(Saved entries)
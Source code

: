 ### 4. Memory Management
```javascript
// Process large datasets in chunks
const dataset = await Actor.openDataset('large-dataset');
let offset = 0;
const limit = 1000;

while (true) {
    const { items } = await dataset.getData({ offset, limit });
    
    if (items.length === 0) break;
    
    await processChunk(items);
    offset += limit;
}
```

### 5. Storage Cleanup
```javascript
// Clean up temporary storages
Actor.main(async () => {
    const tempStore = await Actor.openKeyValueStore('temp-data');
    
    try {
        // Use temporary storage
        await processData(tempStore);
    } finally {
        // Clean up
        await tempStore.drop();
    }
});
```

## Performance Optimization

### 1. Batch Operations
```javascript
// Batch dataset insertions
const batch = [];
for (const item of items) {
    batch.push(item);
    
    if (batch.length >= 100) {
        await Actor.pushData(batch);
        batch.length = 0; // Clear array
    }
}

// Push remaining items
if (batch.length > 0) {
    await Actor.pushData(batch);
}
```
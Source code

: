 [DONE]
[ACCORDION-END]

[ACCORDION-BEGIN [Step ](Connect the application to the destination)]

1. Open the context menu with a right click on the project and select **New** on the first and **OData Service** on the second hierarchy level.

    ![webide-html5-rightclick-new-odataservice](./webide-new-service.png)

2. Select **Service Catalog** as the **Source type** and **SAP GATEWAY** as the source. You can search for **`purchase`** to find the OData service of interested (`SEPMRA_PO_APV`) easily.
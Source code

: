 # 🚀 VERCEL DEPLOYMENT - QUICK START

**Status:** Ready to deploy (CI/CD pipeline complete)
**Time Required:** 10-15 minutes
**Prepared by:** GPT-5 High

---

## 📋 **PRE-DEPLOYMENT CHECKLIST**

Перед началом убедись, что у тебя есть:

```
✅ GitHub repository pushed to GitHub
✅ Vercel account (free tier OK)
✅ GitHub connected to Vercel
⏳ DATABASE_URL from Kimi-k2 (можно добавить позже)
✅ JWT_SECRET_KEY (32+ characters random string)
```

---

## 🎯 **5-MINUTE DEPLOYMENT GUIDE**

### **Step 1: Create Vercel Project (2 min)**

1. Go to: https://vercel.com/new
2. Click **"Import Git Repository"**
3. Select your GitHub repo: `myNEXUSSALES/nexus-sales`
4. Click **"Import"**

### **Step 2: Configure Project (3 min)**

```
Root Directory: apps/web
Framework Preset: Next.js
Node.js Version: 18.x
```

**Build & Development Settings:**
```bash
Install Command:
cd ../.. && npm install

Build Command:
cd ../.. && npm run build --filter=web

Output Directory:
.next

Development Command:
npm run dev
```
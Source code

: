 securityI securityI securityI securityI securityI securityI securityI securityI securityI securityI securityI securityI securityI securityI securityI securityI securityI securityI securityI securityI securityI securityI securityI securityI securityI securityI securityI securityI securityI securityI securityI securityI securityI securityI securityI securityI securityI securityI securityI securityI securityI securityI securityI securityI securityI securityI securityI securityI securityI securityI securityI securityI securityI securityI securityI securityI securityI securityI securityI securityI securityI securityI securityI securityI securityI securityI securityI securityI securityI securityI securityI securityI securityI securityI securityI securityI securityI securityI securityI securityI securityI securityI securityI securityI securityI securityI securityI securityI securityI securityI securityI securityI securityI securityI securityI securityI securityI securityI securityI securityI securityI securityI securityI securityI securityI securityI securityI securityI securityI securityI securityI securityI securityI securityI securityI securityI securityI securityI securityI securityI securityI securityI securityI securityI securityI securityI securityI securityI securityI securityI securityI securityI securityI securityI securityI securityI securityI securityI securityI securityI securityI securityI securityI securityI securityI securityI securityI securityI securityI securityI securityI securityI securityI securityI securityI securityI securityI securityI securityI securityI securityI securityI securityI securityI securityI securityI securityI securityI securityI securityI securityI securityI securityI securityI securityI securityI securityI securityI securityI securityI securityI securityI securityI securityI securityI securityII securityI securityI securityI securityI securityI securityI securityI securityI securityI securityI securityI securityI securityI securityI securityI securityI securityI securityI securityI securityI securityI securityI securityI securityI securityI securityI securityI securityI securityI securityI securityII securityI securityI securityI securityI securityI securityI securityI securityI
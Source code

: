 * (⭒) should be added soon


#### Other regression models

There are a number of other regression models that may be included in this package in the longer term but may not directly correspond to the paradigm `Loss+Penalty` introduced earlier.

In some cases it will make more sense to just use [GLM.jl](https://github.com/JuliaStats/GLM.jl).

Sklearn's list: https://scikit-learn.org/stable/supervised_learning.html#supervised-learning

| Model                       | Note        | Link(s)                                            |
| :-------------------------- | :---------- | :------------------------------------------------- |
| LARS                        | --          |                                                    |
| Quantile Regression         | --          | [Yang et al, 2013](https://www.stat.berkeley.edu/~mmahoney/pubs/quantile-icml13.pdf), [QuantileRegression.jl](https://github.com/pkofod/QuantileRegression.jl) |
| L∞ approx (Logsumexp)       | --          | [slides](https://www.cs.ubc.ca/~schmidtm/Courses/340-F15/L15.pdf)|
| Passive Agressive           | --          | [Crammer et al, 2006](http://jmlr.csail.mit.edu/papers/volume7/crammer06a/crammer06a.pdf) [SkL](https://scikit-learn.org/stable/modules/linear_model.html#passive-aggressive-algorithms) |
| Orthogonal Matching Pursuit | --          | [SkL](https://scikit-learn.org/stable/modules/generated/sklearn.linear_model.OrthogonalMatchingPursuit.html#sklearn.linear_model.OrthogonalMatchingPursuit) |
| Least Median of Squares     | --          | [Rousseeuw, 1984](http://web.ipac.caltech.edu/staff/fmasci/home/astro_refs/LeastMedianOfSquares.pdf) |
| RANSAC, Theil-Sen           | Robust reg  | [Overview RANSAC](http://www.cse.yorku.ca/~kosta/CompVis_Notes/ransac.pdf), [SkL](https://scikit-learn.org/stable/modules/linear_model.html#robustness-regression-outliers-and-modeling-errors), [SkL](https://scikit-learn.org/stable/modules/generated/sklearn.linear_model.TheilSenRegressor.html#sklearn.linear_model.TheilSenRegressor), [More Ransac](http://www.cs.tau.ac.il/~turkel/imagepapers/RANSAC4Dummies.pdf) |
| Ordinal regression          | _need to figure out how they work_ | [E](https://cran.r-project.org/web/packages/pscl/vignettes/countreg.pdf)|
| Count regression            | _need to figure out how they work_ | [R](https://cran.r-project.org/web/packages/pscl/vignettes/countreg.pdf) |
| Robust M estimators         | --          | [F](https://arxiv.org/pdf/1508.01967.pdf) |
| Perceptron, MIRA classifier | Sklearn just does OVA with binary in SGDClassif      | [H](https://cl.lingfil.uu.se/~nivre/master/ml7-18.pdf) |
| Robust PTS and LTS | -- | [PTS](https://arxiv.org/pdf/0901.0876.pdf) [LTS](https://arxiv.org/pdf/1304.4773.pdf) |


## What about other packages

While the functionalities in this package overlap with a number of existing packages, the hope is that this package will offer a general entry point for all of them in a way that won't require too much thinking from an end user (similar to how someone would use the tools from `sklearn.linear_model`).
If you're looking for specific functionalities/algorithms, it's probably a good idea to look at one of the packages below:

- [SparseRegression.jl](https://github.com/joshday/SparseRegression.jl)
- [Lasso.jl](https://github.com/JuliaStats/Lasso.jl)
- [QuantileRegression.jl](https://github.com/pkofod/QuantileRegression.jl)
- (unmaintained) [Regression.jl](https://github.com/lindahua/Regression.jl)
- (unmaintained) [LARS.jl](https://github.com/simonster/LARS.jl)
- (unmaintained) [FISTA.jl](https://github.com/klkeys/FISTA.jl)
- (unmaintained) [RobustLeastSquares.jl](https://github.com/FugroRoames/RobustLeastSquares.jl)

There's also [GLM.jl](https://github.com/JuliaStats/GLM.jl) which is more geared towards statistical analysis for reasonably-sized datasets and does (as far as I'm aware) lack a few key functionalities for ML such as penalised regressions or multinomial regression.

■ Task details
Retype the records, line for line.

■ Response to this exercise
Source code

: ### 4. Memory Management
```javascript
// Process large datasets in chunks
const dataset = await Actor.openDataset('large-dataset');
let offset = 0;
const limit = 1000;

while (true) {
    const { items } = await dataset.getData({ offset, limit });
    
    if (items.length === 0) break;
    
    await processChunk(items);
    offset += limit;
}
```

### 5. Storage Cleanup
```javascript
// Clean up temporary storages
Actor.main(async () => {
    const tempStore = await Actor.openKeyValueStore('temp-data');
    
    try {
        // Use temporary storage
        await processData(tempStore);
    } finally {
        // Clean up
        await tempStore.drop();
    }
});
```

## Performance Optimization

### 1. Batch Operations
```javascript
// Batch dataset insertions
const batch = [];
for (const item of items) {
    batch.push(item);
    
    if (batch.length >= 100) {
        await Actor.pushData(batch);
        batch.length = 0; // Clear array
    }
}

// Push remaining items
if (batch.length > 0) {
    await Actor.pushData(batch);
}
```
Source code

: [DONE]
[ACCORDION-END]

[ACCORDION-BEGIN [Step ](Connect the application to the destination)]

1. Open the context menu with a right click on the project and select **New** on the first and **OData Service** on the second hierarchy level.

    ![webide-html5-rightclick-new-odataservice](./webide-new-service.png)

2. Select **Service Catalog** as the **Source type** and **SAP GATEWAY** as the source. You can search for **`purchase`** to find the OData service of interested (`SEPMRA_PO_APV`) easily.
Source code

: # 🚀 VERCEL DEPLOYMENT - QUICK START

**Status:** Ready to deploy (CI/CD pipeline complete)
**Time Required:** 10-15 minutes
**Prepared by:** GPT-5 High

---

## 📋 **PRE-DEPLOYMENT CHECKLIST**

Перед началом убедись, что у тебя есть:

```
✅ GitHub repository pushed to GitHub
✅ Vercel account (free tier OK)
✅ GitHub connected to Vercel
⏳ DATABASE_URL from Kimi-k2 (можно добавить позже)
✅ JWT_SECRET_KEY (32+ characters random string)
```

---

## 🎯 **5-MINUTE DEPLOYMENT GUIDE**

### **Step 1: Create Vercel Project (2 min)**

1. Go to: https://vercel.com/new
2. Click **"Import Git Repository"**
3. Select your GitHub repo: `myNEXUSSALES/nexus-sales`
4. Click **"Import"**

### **Step 2: Configure Project (3 min)**

```
Root Directory: apps/web
Framework Preset: Next.js
Node.js Version: 18.x
```

**Build & Development Settings:**
```bash
Install Command:
cd ../.. && npm install

Build Command:
cd ../.. && npm run build --filter=web

Output Directory:
.next

Development Command:
npm run dev
```
Source code

: securityI securityI securityI securityI securityI securityI securityI securityI securityI securityI securityI securityI securityI securityI securityI securityI securityI securityI securityI securityI securityI securityI securityI securityI securityI securityI securityI securityI securityI securityI securityI securityI securityI securityI securityI securityI securityI securityI securityI securityI securityI securityI securityI securityI securityI securityI securityI securityI securityI securityI securityI securityI securityI securityI securityI securityI securityI securityI securityI securityI securityI securityI securityI securityI securityI securityI securityI securityI securityI securityI securityI securityI securityI securityI securityI securityI securityI securityI securityI securityI securityI securityI securityI securityI securityI securityI securityI securityI securityI securityI securityI securityI securityI securityI securityI securityI securityI securityI securityI securityI securityI securityI securityI securityI securityI securityI securityI securityI securityI securityI securityI securityI securityI securityI securityI securityI securityI securityI securityI securityI securityI securityI securityI securityI securityI securityI securityI securityI securityI securityI securityI securityI securityI securityI securityI securityI securityI securityI securityI securityI securityI securityI securityI securityI securityI securityI securityI securityI securityI securityI securityI securityI securityI securityI securityI securityI securityI securityI securityI securityI securityI securityI securityI securityI securityI securityI securityI securityI securityI securityI securityI securityI securityI securityI securityI securityI securityI securityI securityI securityI securityI securityI securityI securityI securityI securityII securityI securityI securityI securityI securityI securityI securityI securityI securityI securityI securityI securityI securityI securityI securityI securityI securityI securityI securityI securityI securityI securityI securityI securityI securityI securityI securityI securityI securityI securityI securityII securityI securityI securityI securityI securityI securityI securityI securityI
Source code

: * (⭒) should be added soon


#### Other regression models

There are a number of other regression models that may be included in this package in the longer term but may not directly correspond to the paradigm `Loss+Penalty` introduced earlier.

In some cases it will make more sense to just use [GLM.jl](https://github.com/JuliaStats/GLM.jl).

Sklearn's list: https://scikit-learn.org/stable/supervised_learning.html#supervised-learning

| Model                       | Note        | Link(s)                                            |
| :-------------------------- | :---------- | :------------------------------------------------- |
| LARS                        | --          |                                                    |
| Quantile Regression         | --          | [Yang et al, 2013](https://www.stat.berkeley.edu/~mmahoney/pubs/quantile-icml13.pdf), [QuantileRegression.jl](https://github.com/pkofod/QuantileRegression.jl) |
| L∞ approx (Logsumexp)       | --          | [slides](https://www.cs.ubc.ca/~schmidtm/Courses/340-F15/L15.pdf)|
| Passive Agressive           | --          | [Crammer et al, 2006](http://jmlr.csail.mit.edu/papers/volume7/crammer06a/crammer06a.pdf) [SkL](https://scikit-learn.org/stable/modules/linear_model.html#passive-aggressive-algorithms) |
| Orthogonal Matching Pursuit | --          | [SkL](https://scikit-learn.org/stable/modules/generated/sklearn.linear_model.OrthogonalMatchingPursuit.html#sklearn.linear_model.OrthogonalMatchingPursuit) |
| Least Median of Squares     | --          | [Rousseeuw, 1984](http://web.ipac.caltech.edu/staff/fmasci/home/astro_refs/LeastMedianOfSquares.pdf) |
| RANSAC, Theil-Sen           | Robust reg  | [Overview RANSAC](http://www.cse.yorku.ca/~kosta/CompVis_Notes/ransac.pdf), [SkL](https://scikit-learn.org/stable/modules/linear_model.html#robustness-regression-outliers-and-modeling-errors), [SkL](https://scikit-learn.org/stable/modules/generated/sklearn.linear_model.TheilSenRegressor.html#sklearn.linear_model.TheilSenRegressor), [More Ransac](http://www.cs.tau.ac.il/~turkel/imagepapers/RANSAC4Dummies.pdf) |
| Ordinal regression          | _need to figure out how they work_ | [E](https://cran.r-project.org/web/packages/pscl/vignettes/countreg.pdf)|
| Count regression            | _need to figure out how they work_ | [R](https://cran.r-project.org/web/packages/pscl/vignettes/countreg.pdf) |
| Robust M estimators         | --          | [F](https://arxiv.org/pdf/1508.01967.pdf) |
| Perceptron, MIRA classifier | Sklearn just does OVA with binary in SGDClassif      | [H](https://cl.lingfil.uu.se/~nivre/master/ml7-18.pdf) |
| Robust PTS and LTS | -- | [PTS](https://arxiv.org/pdf/0901.0876.pdf) [LTS](https://arxiv.org/pdf/1304.4773.pdf) |


## What about other packages

While the functionalities in this package overlap with a number of existing packages, the hope is that this package will offer a general entry point for all of them in a way that won't require too much thinking from an end user (similar to how someone would use the tools from `sklearn.linear_model`).
If you're looking for specific functionalities/algorithms, it's probably a good idea to look at one of the packages below:

- [SparseRegression.jl](https://github.com/joshday/SparseRegression.jl)
- [Lasso.jl](https://github.com/JuliaStats/Lasso.jl)
- [QuantileRegression.jl](https://github.com/pkofod/QuantileRegression.jl)
- (unmaintained) [Regression.jl](https://github.com/lindahua/Regression.jl)
- (unmaintained) [LARS.jl](https://github.com/simonster/LARS.jl)
- (unmaintained) [FISTA.jl](https://github.com/klkeys/FISTA.jl)
- (unmaintained) [RobustLeastSquares.jl](https://github.com/FugroRoames/RobustLeastSquares.jl)

There's also [GLM.jl](https://github.com/JuliaStats/GLM.jl) which is more geared towards statistical analysis for reasonably-sized datasets and does (as far as I'm aware) lack a few key functionalities for ML such as penalised regressions or multinomial regression.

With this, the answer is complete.